Skinny, taglio dritto, a zampa, baggy, con risvolto. E ancora, tinta unita, slavati, macchiati, strappati. I jeans sono uno dei capi di abbigliamento più amati, tant’è che nel mondo ne vengono venduti ogni anno ben 3,5 miliardi. Stando al report di Fundamental Business Insights appena pubblicato, si prevede che il mercato registrerà una crescita rilevante, passando da 86,05 miliardi di dollari nel 2024 a 151,22 entro il 2034. Si stima, inoltre, che entro il 2025 il fatturato del settore sarà pari a 90,54 miliardi. Cifre che preoccupano non poco chi ha a cuore la sostenibilità, visto che questo indumento è uno di quelli a maggiore impatto ambientale.
I dati sul consumo di risorse
Secondo il Programma delle Nazioni Unite per l’ambiente, per realizzare un paio di pantaloni in denim servono 3.781 litri di acqua, a fronte di un’emissione di 33,4 chili di anidride carbonica durante il ciclo di vita, equivalente a guidare l’auto per 111 chilometri o a guardare 246 ore di tv su un grande schermo.
La fabbricazione del tessuto assorbe, inoltre, circa il 35% di tutta la produzione mondiale di cotone. Per ottenere un chilo di questa fibra occorrono 10mila litri di acqua, 12 metri quadrati di terreno e 18,3 kilowattora di energia elettrica. A ciò si aggiunge, nelle fasi di tintura e finitura, l’impiego di coloranti e prodotti chimici. In particolare, il processo di colorazione richiede annualmente circa 50mila tonnellate di indaco sintetico e oltre 84mila tonnellate di idrosolfito di sodio, usato come agente riducente. Sostanze, queste, alle quali vengono esposti i lavoratori del settore, con conseguenze negative per la loro salute.
A fronte di tutto questo, è indispensabile l’impegno da parte dei consumatori: trattare il denim nel modo giusto significa preservarne a lungo la qualità minimizzando gli sprechi.

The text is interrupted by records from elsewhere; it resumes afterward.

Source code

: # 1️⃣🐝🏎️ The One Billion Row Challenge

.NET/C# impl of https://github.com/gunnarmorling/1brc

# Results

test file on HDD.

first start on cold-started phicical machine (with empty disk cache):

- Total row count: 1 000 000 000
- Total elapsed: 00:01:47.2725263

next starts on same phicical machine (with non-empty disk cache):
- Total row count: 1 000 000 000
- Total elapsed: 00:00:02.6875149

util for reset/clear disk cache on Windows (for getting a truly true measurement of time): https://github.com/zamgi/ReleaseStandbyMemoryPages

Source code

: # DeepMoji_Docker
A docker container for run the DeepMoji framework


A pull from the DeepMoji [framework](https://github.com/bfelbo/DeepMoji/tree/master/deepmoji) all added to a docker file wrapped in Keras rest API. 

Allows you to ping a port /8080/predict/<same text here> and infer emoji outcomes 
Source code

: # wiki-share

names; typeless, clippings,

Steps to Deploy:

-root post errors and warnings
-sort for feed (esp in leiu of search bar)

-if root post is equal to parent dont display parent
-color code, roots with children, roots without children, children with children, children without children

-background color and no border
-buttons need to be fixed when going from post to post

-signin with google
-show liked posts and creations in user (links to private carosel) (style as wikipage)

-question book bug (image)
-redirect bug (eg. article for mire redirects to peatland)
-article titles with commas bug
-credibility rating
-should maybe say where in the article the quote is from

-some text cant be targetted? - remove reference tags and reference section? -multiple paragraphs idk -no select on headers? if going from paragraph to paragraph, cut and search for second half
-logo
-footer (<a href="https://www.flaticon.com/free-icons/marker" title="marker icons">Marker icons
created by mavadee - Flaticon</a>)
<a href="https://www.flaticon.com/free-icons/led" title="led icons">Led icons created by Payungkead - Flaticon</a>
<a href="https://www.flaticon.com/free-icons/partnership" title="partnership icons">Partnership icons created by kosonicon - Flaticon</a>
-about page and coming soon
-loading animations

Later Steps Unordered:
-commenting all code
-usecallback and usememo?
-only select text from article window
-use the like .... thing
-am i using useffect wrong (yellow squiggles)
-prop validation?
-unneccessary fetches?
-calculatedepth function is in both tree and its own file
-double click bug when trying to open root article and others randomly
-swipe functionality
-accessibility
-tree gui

In lavatrice con acqua fredda
Come suggerisce Altroconsumo, i jeans nuovi vanno lavati prima di essere indossati, ma il lavaggio a mano è da evitare perché si rischia di sprecare molta acqua. Meglio quello in lavatrice, scegliendo il programma per il cotone e impostando la temperatura dell’acqua a 30 gradi. Da rifuggire l’abitudine di lavare questo capo troppo di frequente: in genere i pantaloni in denim si sporcano dopo averli indossati per almeno sei-sette volte. Tra un impiego e l’altro, può essere una buona idea stenderli all’aperto per un paio d’ore, in modo che prendano aria e riacquistino freschezza.

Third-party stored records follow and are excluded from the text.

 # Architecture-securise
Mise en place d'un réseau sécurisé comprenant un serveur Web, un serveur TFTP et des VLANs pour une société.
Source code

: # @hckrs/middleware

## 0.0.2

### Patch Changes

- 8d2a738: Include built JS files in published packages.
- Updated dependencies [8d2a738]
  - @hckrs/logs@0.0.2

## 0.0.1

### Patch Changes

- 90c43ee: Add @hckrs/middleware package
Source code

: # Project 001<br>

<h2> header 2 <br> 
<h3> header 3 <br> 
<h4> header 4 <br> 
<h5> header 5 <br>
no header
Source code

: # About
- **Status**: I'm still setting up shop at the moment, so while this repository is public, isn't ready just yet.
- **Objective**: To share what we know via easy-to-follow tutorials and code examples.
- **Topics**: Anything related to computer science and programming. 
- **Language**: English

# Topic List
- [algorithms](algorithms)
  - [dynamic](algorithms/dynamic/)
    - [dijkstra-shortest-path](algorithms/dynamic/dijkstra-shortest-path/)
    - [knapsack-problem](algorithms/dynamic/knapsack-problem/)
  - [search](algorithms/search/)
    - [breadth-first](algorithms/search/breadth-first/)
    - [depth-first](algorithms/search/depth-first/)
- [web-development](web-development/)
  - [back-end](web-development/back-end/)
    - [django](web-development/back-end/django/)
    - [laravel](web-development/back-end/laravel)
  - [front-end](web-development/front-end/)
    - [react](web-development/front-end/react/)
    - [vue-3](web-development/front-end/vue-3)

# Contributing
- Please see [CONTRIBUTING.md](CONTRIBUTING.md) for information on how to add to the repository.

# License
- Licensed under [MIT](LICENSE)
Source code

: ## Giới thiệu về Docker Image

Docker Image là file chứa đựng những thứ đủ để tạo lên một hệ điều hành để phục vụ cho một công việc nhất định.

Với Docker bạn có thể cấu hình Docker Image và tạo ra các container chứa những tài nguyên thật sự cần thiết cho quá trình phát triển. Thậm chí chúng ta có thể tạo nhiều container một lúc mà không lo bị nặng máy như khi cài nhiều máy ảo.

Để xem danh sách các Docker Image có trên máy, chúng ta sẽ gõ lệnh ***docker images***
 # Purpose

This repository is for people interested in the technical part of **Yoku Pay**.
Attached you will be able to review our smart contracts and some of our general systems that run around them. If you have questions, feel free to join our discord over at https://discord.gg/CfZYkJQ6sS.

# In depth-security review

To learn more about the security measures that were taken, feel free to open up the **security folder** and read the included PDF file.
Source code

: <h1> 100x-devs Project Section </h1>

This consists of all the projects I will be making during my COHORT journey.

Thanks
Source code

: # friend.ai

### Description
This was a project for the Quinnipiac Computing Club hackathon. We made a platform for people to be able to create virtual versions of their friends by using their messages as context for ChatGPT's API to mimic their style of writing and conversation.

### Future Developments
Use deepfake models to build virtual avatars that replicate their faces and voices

Inutile ricorrere al lavaggio a secco: se il modello scelto non ha applicazioni né decori particolarmente delicati non c’è ragione di rivolgersi a una tintoria.
Asciugatura e stiratura
Nel caso dei jeans, l’uso dell’asciugatrice è sconsigliato, poiché lo strofinamento dei capi nel tamburo della macchina incrementa l’usura. Il suggerimento è stenderli e farli asciugare all’aria, appendendoli per le due estremità del girovita: un piccolo ‘trucco’ per evitare la formazione di pieghe da asciugatura. Se poi si ritira il capo quando è ancora leggermente umido, non sarà necessario stirarlo. Nel caso in cui, una volta asciutti, i pantaloni presentino stropicciature non gradite, in genere è sufficiente una passata veloce con il ferro da stiro tiepido. In ogni caso, è bene attenersi alle temperature di stiratura indicate sull’etichetta.

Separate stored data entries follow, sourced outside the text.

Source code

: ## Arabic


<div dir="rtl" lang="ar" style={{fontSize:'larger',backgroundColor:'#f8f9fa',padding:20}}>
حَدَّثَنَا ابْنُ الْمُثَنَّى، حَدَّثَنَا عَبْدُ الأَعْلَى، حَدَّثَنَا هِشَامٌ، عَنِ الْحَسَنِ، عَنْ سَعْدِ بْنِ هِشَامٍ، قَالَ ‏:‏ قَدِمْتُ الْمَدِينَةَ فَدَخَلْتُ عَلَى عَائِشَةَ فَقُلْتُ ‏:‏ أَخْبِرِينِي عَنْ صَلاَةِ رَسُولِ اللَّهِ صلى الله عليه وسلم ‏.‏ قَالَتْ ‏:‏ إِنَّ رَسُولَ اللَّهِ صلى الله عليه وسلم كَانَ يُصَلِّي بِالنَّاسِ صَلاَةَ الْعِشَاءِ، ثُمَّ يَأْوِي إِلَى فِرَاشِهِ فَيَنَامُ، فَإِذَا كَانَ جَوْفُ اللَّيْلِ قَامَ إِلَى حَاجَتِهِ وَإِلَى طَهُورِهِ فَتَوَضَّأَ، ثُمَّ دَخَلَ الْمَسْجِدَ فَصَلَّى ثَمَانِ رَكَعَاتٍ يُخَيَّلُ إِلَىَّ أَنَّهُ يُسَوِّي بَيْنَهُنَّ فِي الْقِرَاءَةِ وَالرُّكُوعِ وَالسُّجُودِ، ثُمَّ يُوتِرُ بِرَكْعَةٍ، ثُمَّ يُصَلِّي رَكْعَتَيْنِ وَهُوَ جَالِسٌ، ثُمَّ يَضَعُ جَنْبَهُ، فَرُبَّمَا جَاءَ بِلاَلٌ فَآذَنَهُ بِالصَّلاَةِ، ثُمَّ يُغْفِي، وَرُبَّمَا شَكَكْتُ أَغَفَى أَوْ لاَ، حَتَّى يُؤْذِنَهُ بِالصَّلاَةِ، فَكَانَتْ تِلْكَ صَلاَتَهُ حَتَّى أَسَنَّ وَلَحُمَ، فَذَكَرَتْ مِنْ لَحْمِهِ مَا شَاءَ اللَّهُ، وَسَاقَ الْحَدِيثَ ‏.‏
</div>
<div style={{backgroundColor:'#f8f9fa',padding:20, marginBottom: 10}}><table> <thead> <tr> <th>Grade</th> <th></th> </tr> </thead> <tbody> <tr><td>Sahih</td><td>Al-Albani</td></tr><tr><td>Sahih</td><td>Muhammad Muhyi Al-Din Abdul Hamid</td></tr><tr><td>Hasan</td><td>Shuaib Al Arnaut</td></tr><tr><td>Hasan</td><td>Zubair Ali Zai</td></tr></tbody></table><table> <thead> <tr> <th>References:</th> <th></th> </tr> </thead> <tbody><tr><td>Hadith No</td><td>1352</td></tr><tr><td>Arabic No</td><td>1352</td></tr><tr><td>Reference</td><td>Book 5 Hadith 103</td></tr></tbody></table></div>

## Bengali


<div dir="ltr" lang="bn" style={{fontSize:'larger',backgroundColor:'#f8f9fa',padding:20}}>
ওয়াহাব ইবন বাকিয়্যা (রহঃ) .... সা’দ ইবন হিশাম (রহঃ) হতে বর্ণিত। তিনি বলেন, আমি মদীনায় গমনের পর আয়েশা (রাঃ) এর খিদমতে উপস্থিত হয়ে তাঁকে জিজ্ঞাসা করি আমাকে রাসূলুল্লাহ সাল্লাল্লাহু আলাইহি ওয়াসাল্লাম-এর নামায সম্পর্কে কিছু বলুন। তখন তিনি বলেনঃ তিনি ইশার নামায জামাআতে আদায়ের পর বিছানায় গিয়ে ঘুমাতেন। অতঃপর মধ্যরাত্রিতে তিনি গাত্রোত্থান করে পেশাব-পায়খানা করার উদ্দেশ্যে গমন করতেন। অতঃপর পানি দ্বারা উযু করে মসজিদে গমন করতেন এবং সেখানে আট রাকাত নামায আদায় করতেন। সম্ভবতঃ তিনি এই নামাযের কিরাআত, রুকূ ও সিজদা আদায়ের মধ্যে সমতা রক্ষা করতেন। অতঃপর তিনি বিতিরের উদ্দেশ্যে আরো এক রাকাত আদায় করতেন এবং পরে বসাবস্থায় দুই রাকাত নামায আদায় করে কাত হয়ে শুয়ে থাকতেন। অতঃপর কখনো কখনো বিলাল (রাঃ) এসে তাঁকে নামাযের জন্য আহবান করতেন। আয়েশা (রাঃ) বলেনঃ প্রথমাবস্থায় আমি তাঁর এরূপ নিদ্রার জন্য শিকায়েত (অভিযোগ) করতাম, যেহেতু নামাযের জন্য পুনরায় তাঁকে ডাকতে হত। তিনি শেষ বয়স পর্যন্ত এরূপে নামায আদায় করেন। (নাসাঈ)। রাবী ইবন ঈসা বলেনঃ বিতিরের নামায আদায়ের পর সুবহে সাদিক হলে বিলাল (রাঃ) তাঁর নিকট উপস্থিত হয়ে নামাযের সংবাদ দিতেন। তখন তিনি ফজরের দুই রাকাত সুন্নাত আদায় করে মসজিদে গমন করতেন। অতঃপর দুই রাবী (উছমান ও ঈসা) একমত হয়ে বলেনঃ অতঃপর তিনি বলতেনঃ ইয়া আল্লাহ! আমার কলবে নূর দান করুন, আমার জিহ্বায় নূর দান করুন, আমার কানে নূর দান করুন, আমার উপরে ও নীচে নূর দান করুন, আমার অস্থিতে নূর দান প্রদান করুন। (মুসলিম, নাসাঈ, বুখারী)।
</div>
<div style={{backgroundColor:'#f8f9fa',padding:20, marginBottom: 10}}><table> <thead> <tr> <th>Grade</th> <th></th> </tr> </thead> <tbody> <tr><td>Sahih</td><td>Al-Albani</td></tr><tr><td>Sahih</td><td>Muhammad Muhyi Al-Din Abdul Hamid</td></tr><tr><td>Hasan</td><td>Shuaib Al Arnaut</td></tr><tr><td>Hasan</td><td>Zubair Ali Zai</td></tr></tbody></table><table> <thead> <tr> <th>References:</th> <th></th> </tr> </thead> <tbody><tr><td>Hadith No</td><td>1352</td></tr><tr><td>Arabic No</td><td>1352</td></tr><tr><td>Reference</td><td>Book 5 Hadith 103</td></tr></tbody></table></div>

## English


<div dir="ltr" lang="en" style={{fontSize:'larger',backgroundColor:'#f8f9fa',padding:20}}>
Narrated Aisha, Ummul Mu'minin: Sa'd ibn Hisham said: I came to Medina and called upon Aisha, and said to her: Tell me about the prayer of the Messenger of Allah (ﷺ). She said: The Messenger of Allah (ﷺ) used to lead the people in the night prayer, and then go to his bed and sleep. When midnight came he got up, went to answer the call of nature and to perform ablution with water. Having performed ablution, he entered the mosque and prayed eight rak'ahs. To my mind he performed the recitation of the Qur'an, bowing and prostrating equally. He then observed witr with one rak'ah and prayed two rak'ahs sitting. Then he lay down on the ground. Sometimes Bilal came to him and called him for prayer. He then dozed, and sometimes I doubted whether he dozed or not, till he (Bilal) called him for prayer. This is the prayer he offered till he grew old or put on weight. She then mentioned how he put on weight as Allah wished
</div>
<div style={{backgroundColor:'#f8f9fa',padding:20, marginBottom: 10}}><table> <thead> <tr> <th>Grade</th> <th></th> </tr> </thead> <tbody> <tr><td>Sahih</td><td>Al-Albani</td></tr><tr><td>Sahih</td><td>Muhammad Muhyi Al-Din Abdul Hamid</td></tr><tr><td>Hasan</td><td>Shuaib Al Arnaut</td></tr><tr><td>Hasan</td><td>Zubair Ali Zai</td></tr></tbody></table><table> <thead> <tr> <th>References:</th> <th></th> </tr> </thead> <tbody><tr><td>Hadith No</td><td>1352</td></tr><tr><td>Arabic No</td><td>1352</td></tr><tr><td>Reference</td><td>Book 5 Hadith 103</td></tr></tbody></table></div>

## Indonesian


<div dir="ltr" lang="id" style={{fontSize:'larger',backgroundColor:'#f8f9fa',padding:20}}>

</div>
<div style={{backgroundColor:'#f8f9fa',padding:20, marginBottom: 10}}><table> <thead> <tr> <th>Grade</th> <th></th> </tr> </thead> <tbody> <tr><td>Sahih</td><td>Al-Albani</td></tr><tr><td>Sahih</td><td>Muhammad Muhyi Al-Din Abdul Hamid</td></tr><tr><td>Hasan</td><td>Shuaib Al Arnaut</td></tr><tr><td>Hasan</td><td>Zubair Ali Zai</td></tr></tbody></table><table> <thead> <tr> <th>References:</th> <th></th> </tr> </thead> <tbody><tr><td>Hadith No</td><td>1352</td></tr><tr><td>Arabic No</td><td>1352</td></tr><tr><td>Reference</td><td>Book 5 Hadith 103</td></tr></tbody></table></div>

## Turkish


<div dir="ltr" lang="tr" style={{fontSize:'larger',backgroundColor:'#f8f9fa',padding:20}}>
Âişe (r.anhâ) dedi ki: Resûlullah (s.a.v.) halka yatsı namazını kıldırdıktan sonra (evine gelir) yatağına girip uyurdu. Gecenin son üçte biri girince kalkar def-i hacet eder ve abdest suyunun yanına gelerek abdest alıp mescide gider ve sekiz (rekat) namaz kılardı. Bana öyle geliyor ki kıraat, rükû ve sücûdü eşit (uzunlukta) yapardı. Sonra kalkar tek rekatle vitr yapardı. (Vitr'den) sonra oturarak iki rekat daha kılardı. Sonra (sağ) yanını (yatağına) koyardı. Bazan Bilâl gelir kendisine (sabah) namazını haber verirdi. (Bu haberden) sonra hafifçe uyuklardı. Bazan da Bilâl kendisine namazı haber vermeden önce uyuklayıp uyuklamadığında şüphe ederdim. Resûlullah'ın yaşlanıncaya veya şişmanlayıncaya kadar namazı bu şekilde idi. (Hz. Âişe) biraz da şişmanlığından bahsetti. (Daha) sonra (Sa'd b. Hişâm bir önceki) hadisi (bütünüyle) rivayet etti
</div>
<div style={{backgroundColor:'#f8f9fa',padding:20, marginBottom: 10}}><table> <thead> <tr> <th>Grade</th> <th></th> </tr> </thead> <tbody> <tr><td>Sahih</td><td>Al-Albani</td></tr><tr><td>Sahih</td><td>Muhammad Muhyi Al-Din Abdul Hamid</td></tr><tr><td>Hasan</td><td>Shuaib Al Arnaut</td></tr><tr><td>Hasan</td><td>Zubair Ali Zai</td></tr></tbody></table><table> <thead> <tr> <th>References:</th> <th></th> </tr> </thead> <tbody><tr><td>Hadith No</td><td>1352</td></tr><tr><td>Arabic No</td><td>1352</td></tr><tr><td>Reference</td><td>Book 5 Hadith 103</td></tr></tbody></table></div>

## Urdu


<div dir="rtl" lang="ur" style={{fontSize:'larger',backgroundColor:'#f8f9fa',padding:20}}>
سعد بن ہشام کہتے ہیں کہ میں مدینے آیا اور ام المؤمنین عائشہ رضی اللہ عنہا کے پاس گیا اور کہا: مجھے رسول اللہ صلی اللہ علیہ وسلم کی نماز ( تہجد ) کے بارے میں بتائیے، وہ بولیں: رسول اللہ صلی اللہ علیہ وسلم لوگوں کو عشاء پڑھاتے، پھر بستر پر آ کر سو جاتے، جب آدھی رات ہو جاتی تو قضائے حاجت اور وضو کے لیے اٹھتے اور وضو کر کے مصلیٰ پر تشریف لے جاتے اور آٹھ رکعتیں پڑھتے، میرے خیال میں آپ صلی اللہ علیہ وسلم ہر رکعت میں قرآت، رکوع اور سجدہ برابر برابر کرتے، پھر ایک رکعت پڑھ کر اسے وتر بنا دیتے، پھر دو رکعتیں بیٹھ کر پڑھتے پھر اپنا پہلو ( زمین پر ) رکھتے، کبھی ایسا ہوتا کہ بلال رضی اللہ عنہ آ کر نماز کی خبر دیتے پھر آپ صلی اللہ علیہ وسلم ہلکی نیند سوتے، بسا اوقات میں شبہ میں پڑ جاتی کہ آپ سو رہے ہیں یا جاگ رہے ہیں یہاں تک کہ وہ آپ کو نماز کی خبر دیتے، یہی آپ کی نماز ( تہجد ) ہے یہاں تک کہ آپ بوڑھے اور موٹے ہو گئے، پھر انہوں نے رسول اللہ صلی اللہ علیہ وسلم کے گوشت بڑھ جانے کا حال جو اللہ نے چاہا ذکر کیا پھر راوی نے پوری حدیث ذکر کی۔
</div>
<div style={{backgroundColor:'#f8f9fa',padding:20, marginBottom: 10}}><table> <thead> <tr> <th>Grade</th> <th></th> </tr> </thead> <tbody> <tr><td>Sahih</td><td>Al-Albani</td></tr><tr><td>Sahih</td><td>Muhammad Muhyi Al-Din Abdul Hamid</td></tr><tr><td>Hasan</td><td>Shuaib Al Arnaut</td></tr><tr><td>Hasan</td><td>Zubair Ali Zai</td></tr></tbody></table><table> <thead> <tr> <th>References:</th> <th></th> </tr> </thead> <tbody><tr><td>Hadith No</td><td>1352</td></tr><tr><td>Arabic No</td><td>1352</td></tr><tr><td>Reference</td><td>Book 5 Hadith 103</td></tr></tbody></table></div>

Come riconoscere i modelli green
Quando i jeans saranno davvero giunti a fine vita, è il momento di acquistarne di nuovi. Nella scelta è bene prediligere marche attente non solo a moda e profitto, ma anche alla sostenibilità. Alcuni modelli, per esempio, riportano le indicazioni sulla composizione e le istruzioni di lavaggio sul tessuto di cotone della tasca interna, evitando così di aggiungere etichette di solito realizzate in materiali sintetici. Altri hanno una salpa, ovvero il rettangolo posto in cintura sul quale è riportato il brand, in cotone riciclato.
Tra i vari produttori, alcuni, come Blue of a kind, Rifò, Nelle grandi fauci, Candiani, offrono un servizio di riparazioni gratuite per i propri capi: un modo per rifuggire la cultura dell’usa-e-getta, per produrre meno rifiuti e per risparmiare. Infine, dato che i jeans non sono più indumenti da lavoro, i rinforzi metallici (rivetti) delle cuciture risultano inutili, rendendo anche più difficile riciclare il capo: un plauso ai marchi che li hanno eliminati.